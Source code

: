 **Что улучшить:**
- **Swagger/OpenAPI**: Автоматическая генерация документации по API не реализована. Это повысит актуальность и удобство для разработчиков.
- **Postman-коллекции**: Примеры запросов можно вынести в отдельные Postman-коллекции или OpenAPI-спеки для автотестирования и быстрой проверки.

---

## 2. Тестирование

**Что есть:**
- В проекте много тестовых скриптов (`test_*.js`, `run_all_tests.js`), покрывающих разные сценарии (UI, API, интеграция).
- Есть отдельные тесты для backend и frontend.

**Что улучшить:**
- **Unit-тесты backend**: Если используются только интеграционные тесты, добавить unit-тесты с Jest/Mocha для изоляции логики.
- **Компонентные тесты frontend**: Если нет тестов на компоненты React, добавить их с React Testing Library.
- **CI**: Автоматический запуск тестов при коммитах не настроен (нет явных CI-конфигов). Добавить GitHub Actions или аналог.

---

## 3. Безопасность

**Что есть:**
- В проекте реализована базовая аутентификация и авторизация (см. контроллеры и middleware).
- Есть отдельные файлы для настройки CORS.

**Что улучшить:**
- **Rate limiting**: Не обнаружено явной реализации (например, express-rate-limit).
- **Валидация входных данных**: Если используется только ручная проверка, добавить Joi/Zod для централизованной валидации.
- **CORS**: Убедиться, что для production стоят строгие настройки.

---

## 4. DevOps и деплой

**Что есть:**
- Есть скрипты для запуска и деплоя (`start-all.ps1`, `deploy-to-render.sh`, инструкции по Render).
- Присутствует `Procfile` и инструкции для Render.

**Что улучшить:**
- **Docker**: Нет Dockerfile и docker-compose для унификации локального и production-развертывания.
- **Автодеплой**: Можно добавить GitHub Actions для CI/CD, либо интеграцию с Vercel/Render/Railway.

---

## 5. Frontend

========================

Look through the material above and print exactly the lines from the one containing "- Есть отдельные тесты" to the one containing "- **Компонентные тесты", both included, and nothing more.

RESPONSE FOR THIS EXERCISE:
- Есть отдельные тесты для backend и frontend.

**Что улучшить:**
- **Unit-тесты backend**: Если используются только интеграционные тесты, добавить unit-тесты с Jest/Mocha для изоляции логики.
- **Компонентные тесты frontend**: Если нет тестов на компоненты React, добавить их с React Testing Library.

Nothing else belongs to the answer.